Leave the images aside and output every entry exactly.
▬▬▬
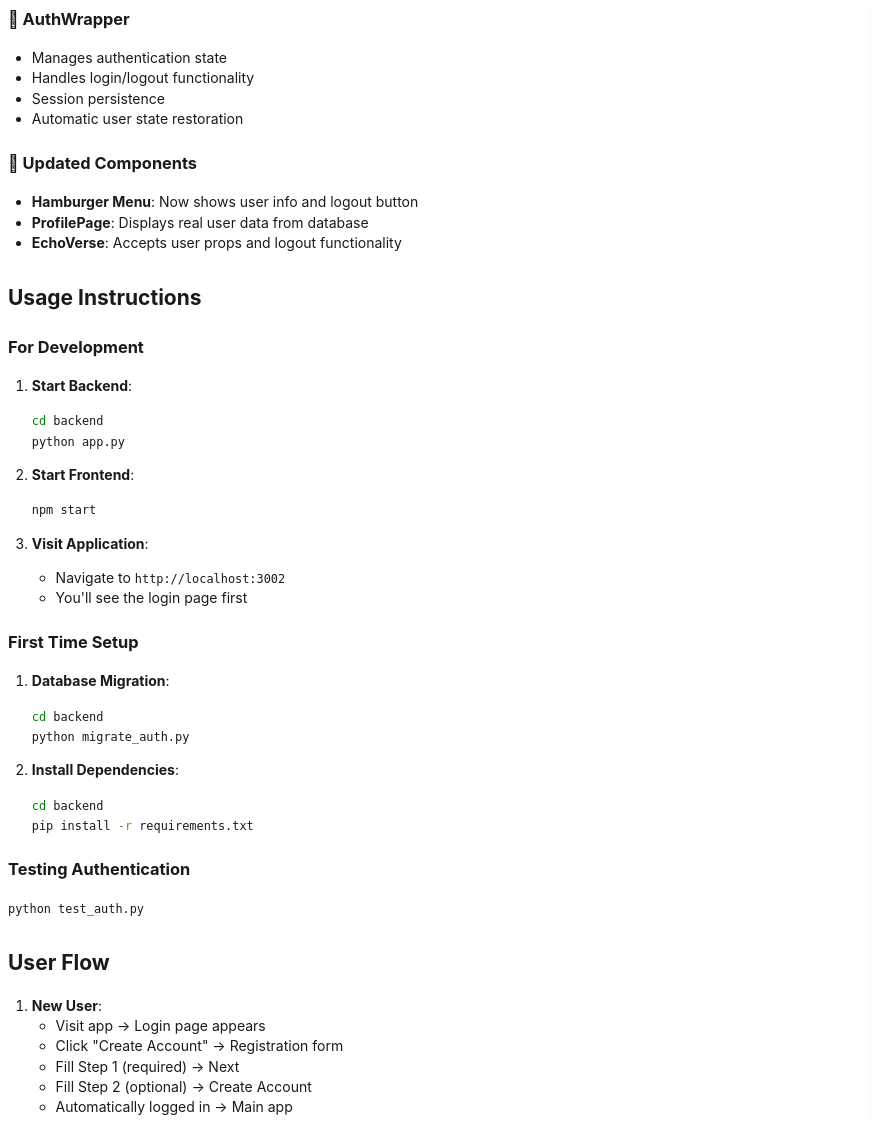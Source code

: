 ### 🔄 AuthWrapper
- Manages authentication state
- Handles login/logout functionality
- Session persistence
- Automatic user state restoration

### 🍔 Updated Components
- **Hamburger Menu**: Now shows user info and logout button
- **ProfilePage**: Displays real user data from database
- **EchoVerse**: Accepts user props and logout functionality

## Usage Instructions

### For Development
1. **Start Backend**:
   ```bash
   cd backend
   python app.py
   ```

2. **Start Frontend**:
   ```bash
   npm start
   ```

3. **Visit Application**:
   - Navigate to `http://localhost:3002`
   - You'll see the login page first

### First Time Setup
1. **Database Migration**: 
   ```bash
   cd backend
   python migrate_auth.py
   ```

2. **Install Dependencies**:
   ```bash
   cd backend
   pip install -r requirements.txt
   ```

### Testing Authentication
```bash
python test_auth.py
```

## User Flow

1. **New User**:
   - Visit app → Login page appears
   - Click "Create Account" → Registration form
   - Fill Step 1 (required) → Next
   - Fill Step 2 (optional) → Create Account
   - Automatically logged in → Main app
▬▬▬
[WRITTEN RESPONSE]
Source code

: ### 🔄 AuthWrapper
- Manages authentication state
- Handles login/logout functionality
- Session persistence
- Automatic user state restoration

### 🍔 Updated Components
- **Hamburger Menu**: Now shows user info and logout button
- **ProfilePage**: Displays real user data from database
- **EchoVerse**: Accepts user props and logout functionality

## Usage Instructions

### For Development
1. **Start Backend**:
   ```bash
   cd backend
   python app.py
   ```

2. **Start Frontend**:
   ```bash
   npm start
   ```

3. **Visit Application**:
   - Navigate to `http://localhost:3002`
   - You'll see the login page first

### First Time Setup
1. **Database Migration**: 
   ```bash
   cd backend
   python migrate_auth.py
   ```

2. **Install Dependencies**:
   ```bash
   cd backend
   pip install -r requirements.txt
   ```

### Testing Authentication
```bash
python test_auth.py
```

## User Flow

1. **New User**:
   - Visit app → Login page appears
   - Click "Create Account" → Registration form
   - Fill Step 1 (required) → Next
   - Fill Step 2 (optional) → Create Account
   - Automatically logged in → Main app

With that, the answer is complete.